=== TASK DETAILS ===
Below this line is a set of entries; quote exactly the lines from the line that contains "2. **Export Functionality**" to the line that contains "## 🔧 **Technical Implementation Details**", both lines included.

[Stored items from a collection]
+--

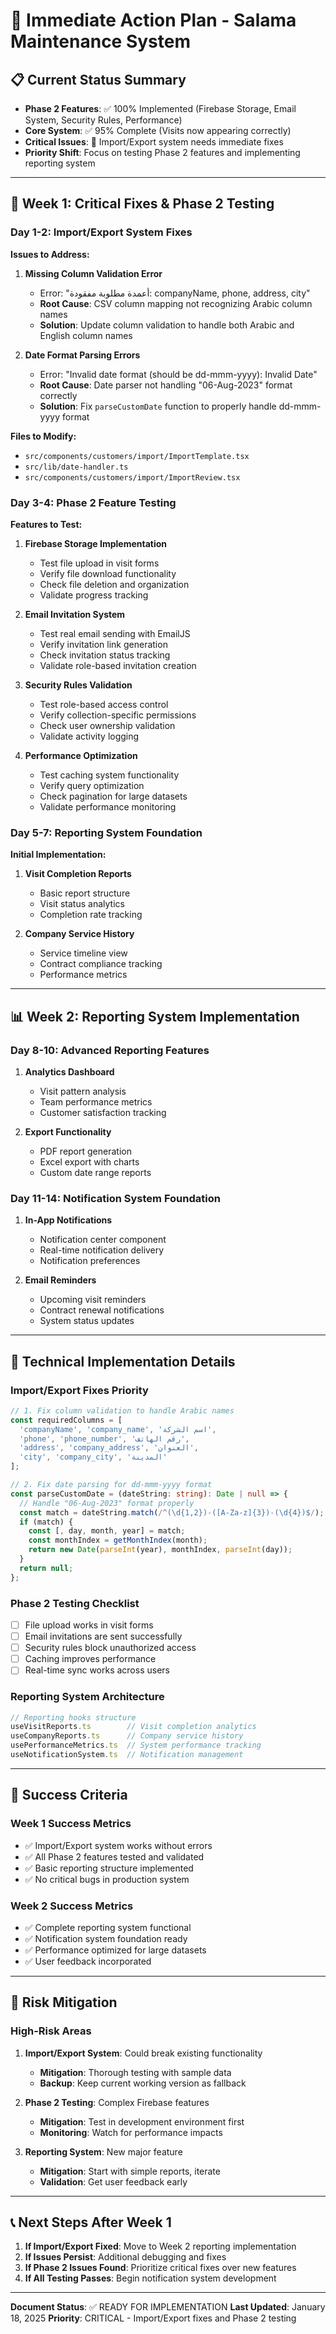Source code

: # 🎯 **Immediate Action Plan - Salama Maintenance System**

## 📋 **Current Status Summary**
- **Phase 2 Features**: ✅ 100% Implemented (Firebase Storage, Email System, Security Rules, Performance)
- **Core System**: ✅ 95% Complete (Visits now appearing correctly)
- **Critical Issues**: 🔴 Import/Export system needs immediate fixes
- **Priority Shift**: Focus on testing Phase 2 features and implementing reporting system

---

## 🚀 **Week 1: Critical Fixes & Phase 2 Testing**

### **Day 1-2: Import/Export System Fixes**
**Issues to Address:**
1. **Missing Column Validation Error**
   - Error: "أعمدة مطلوبة مفقودة: companyName, phone, address, city"
   - **Root Cause**: CSV column mapping not recognizing Arabic column names
   - **Solution**: Update column validation to handle both Arabic and English column names

2. **Date Format Parsing Errors**
   - Error: "Invalid date format (should be dd-mmm-yyyy): Invalid Date"
   - **Root Cause**: Date parser not handling "06-Aug-2023" format correctly
   - **Solution**: Fix `parseCustomDate` function to properly handle dd-mmm-yyyy format

**Files to Modify:**
- `src/components/customers/import/ImportTemplate.tsx`
- `src/lib/date-handler.ts`
- `src/components/customers/import/ImportReview.tsx`

### **Day 3-4: Phase 2 Feature Testing**
**Features to Test:**
1. **Firebase Storage Implementation**
   - Test file upload in visit forms
   - Verify file download functionality
   - Check file deletion and organization
   - Validate progress tracking

2. **Email Invitation System**
   - Test real email sending with EmailJS
   - Verify invitation link generation
   - Check invitation status tracking
   - Validate role-based invitation creation

3. **Security Rules Validation**
   - Test role-based access control
   - Verify collection-specific permissions
   - Check user ownership validation
   - Validate activity logging

4. **Performance Optimization**
   - Test caching system functionality
   - Verify query optimization
   - Check pagination for large datasets
   - Validate performance monitoring

### **Day 5-7: Reporting System Foundation**
**Initial Implementation:**
1. **Visit Completion Reports**
   - Basic report structure
   - Visit status analytics
   - Completion rate tracking

2. **Company Service History**
   - Service timeline view
   - Contract compliance tracking
   - Performance metrics

---

## 📊 **Week 2: Reporting System Implementation**

### **Day 8-10: Advanced Reporting Features**
1. **Analytics Dashboard**
   - Visit pattern analysis
   - Team performance metrics
   - Customer satisfaction tracking

2. **Export Functionality**
   - PDF report generation
   - Excel export with charts
   - Custom date range reports

### **Day 11-14: Notification System Foundation**
1. **In-App Notifications**
   - Notification center component
   - Real-time notification delivery
   - Notification preferences

2. **Email Reminders**
   - Upcoming visit reminders
   - Contract renewal notifications
   - System status updates

---

## 🔧 **Technical Implementation Details**

### **Import/Export Fixes Priority**
```typescript
// 1. Fix column validation to handle Arabic names
const requiredColumns = [
  'companyName', 'company_name', 'اسم الشركة',
  'phone', 'phone_number', 'رقم الهاتف',
  'address', 'company_address', 'العنوان',
  'city', 'company_city', 'المدينة'
];

// 2. Fix date parsing for dd-mmm-yyyy format
const parseCustomDate = (dateString: string): Date | null => {
  // Handle "06-Aug-2023" format properly
  const match = dateString.match(/^(\d{1,2})-([A-Za-z]{3})-(\d{4})$/);
  if (match) {
    const [, day, month, year] = match;
    const monthIndex = getMonthIndex(month);
    return new Date(parseInt(year), monthIndex, parseInt(day));
  }
  return null;
};
```

### **Phase 2 Testing Checklist**
- [ ] File upload works in visit forms
- [ ] Email invitations are sent successfully
- [ ] Security rules block unauthorized access
- [ ] Caching improves performance
- [ ] Real-time sync works across users

### **Reporting System Architecture**
```typescript
// Reporting hooks structure
useVisitReports.ts        // Visit completion analytics
useCompanyReports.ts      // Company service history
usePerformanceMetrics.ts  // System performance tracking
useNotificationSystem.ts  // Notification management
```

---

## 🎯 **Success Criteria**

### **Week 1 Success Metrics**
- ✅ Import/Export system works without errors
- ✅ All Phase 2 features tested and validated
- ✅ Basic reporting structure implemented
- ✅ No critical bugs in production system

### **Week 2 Success Metrics**
- ✅ Complete reporting system functional
- ✅ Notification system foundation ready
- ✅ Performance optimized for large datasets
- ✅ User feedback incorporated

---

## 🚨 **Risk Mitigation**

### **High-Risk Areas**
1. **Import/Export System**: Could break existing functionality
   - **Mitigation**: Thorough testing with sample data
   - **Backup**: Keep current working version as fallback

2. **Phase 2 Testing**: Complex Firebase features
   - **Mitigation**: Test in development environment first
   - **Monitoring**: Watch for performance impacts

3. **Reporting System**: New major feature
   - **Mitigation**: Start with simple reports, iterate
   - **Validation**: Get user feedback early

---

## 📞 **Next Steps After Week 1**

1. **If Import/Export Fixed**: Move to Week 2 reporting implementation
2. **If Issues Persist**: Additional debugging and fixes
3. **If Phase 2 Issues Found**: Prioritize critical fixes over new features
4. **If All Testing Passes**: Begin notification system development

---

**Document Status**: ✅ READY FOR IMPLEMENTATION
**Last Updated**: January 18, 2025
**Priority**: CRITICAL - Import/Export fixes and Phase 2 testing 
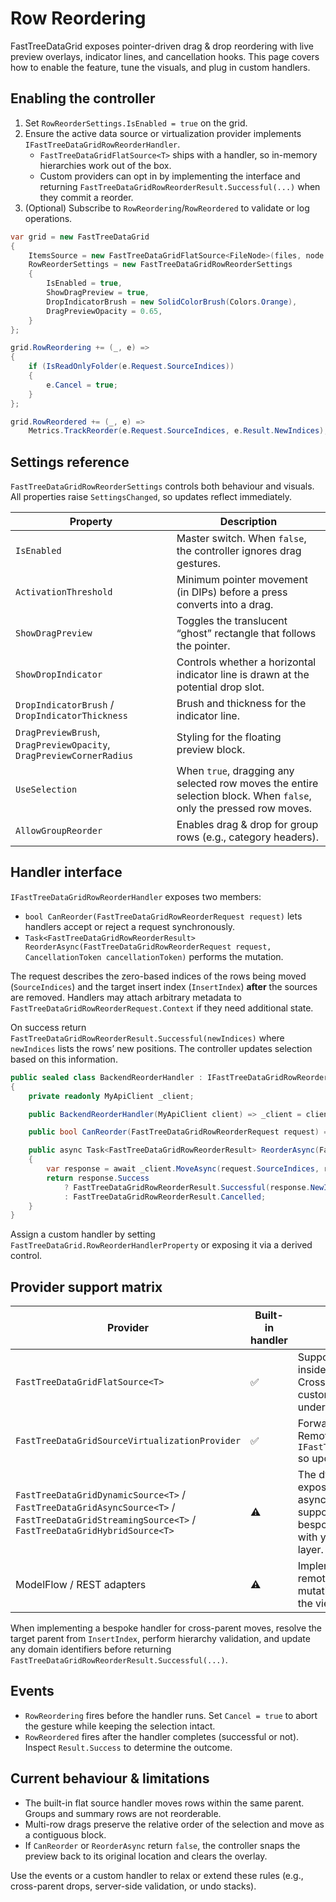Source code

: # Row Reordering

FastTreeDataGrid exposes pointer-driven drag & drop reordering with live preview overlays, indicator lines, and cancellation hooks. This page covers how to enable the feature, tune the visuals, and plug in custom handlers.

## Enabling the controller

1. Set `RowReorderSettings.IsEnabled = true` on the grid.
2. Ensure the active data source or virtualization provider implements `IFastTreeDataGridRowReorderHandler`.
   - `FastTreeDataGridFlatSource<T>` ships with a handler, so in-memory hierarchies work out of the box.
   - Custom providers can opt in by implementing the interface and returning `FastTreeDataGridRowReorderResult.Successful(...)` when they commit a reorder.
3. (Optional) Subscribe to `RowReordering`/`RowReordered` to validate or log operations.

```csharp
var grid = new FastTreeDataGrid
{
    ItemsSource = new FastTreeDataGridFlatSource<FileNode>(files, node => node.Children),
    RowReorderSettings = new FastTreeDataGridRowReorderSettings
    {
        IsEnabled = true,
        ShowDragPreview = true,
        DropIndicatorBrush = new SolidColorBrush(Colors.Orange),
        DragPreviewOpacity = 0.65,
    }
};

grid.RowReordering += (_, e) =>
{
    if (IsReadOnlyFolder(e.Request.SourceIndices))
    {
        e.Cancel = true;
    }
};

grid.RowReordered += (_, e) =>
    Metrics.TrackReorder(e.Request.SourceIndices, e.Result.NewIndices);
```

## Settings reference

`FastTreeDataGridRowReorderSettings` controls both behaviour and visuals. All properties raise `SettingsChanged`, so updates reflect immediately.

| Property | Description |
| --- | --- |
| `IsEnabled` | Master switch. When `false`, the controller ignores drag gestures. |
| `ActivationThreshold` | Minimum pointer movement (in DIPs) before a press converts into a drag. |
| `ShowDragPreview` | Toggles the translucent “ghost” rectangle that follows the pointer. |
| `ShowDropIndicator` | Controls whether a horizontal indicator line is drawn at the potential drop slot. |
| `DropIndicatorBrush` / `DropIndicatorThickness` | Brush and thickness for the indicator line. |
| `DragPreviewBrush`, `DragPreviewOpacity`, `DragPreviewCornerRadius` | Styling for the floating preview block. |
| `UseSelection` | When `true`, dragging any selected row moves the entire selection block. When `false`, only the pressed row moves. |
| `AllowGroupReorder` | Enables drag & drop for group rows (e.g., category headers). |

## Handler interface

`IFastTreeDataGridRowReorderHandler` exposes two members:

- `bool CanReorder(FastTreeDataGridRowReorderRequest request)` lets handlers accept or reject a request synchronously.
- `Task<FastTreeDataGridRowReorderResult> ReorderAsync(FastTreeDataGridRowReorderRequest request, CancellationToken cancellationToken)` performs the mutation.

The request describes the zero-based indices of the rows being moved (`SourceIndices`) and the target insert index (`InsertIndex`) **after** the sources are removed. Handlers may attach arbitrary metadata to `FastTreeDataGridRowReorderRequest.Context` if they need additional state.

On success return `FastTreeDataGridRowReorderResult.Successful(newIndices)` where `newIndices` lists the rows’ new positions. The controller updates selection based on this information.

```csharp
public sealed class BackendReorderHandler : IFastTreeDataGridRowReorderHandler
{
    private readonly MyApiClient _client;

    public BackendReorderHandler(MyApiClient client) => _client = client;

    public bool CanReorder(FastTreeDataGridRowReorderRequest request) => request.SourceIndices.Count <= 50;

    public async Task<FastTreeDataGridRowReorderResult> ReorderAsync(FastTreeDataGridRowReorderRequest request, CancellationToken cancellationToken)
    {
        var response = await _client.MoveAsync(request.SourceIndices, request.InsertIndex, cancellationToken);
        return response.Success
            ? FastTreeDataGridRowReorderResult.Successful(response.NewIndices)
            : FastTreeDataGridRowReorderResult.Cancelled;
    }
}
```

Assign a custom handler by setting `FastTreeDataGrid.RowReorderHandlerProperty` or exposing it via a derived control.

## Provider support matrix

| Provider | Built-in handler | Notes |
| --- | --- | --- |
| `FastTreeDataGridFlatSource<T>` | ✅ | Supports in-memory reordering inside the same parent branch. Cross-parent moves require a custom handler that updates the underlying tree. |
| `FastTreeDataGridSourceVirtualizationProvider` | ✅ | Forwards to the wrapped source. Remote adapters should implement `IFastTreeDataGridRowReorderHandler` so updates flow to the backend. |
| `FastTreeDataGridDynamicSource<T>` / `FastTreeDataGridAsyncSource<T>` / `FastTreeDataGridStreamingSource<T>` / `FastTreeDataGridHybridSource<T>` | ⚠️ | The dynamic wrapper does not expose reordering today. If you want async, streaming, or hybrid feeds to support drag/drop, surface a bespoke handler that coordinates with your snapshot and persistence layer. |
| ModelFlow / REST adapters | ⚠️ | Implement a handler that calls the remote service (e.g., reorder mutation endpoint) and refreshes the viewport on success. |

When implementing a bespoke handler for cross-parent moves, resolve the target parent from `InsertIndex`, perform hierarchy validation, and update any domain identifiers before returning `FastTreeDataGridRowReorderResult.Successful(...)`.

## Events

- `RowReordering` fires before the handler runs. Set `Cancel = true` to abort the gesture while keeping the selection intact.
- `RowReordered` fires after the handler completes (successful or not). Inspect `Result.Success` to determine the outcome.

## Current behaviour & limitations

- The built-in flat source handler moves rows within the same parent. Groups and summary rows are not reorderable.
- Multi-row drags preserve the relative order of the selection and move as a contiguous block.
- If `CanReorder` or `ReorderAsync` return `false`, the controller snaps the preview back to its original location and clears the overlay.

Use the events or a custom handler to relax or extend these rules (e.g., cross-parent drops, server-side validation, or undo stacks).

+--

=== RESULT OF THIS EXERCISE ===
2. **Export Functionality**
   - PDF report generation
   - Excel export with charts
   - Custom date range reports

### **Day 11-14: Notification System Foundation**
1. **In-App Notifications**
   - Notification center component
   - Real-time notification delivery
   - Notification preferences

2. **Email Reminders**
   - Upcoming visit reminders
   - Contract renewal notifications
   - System status updates

---

## 🔧 **Technical Implementation Details**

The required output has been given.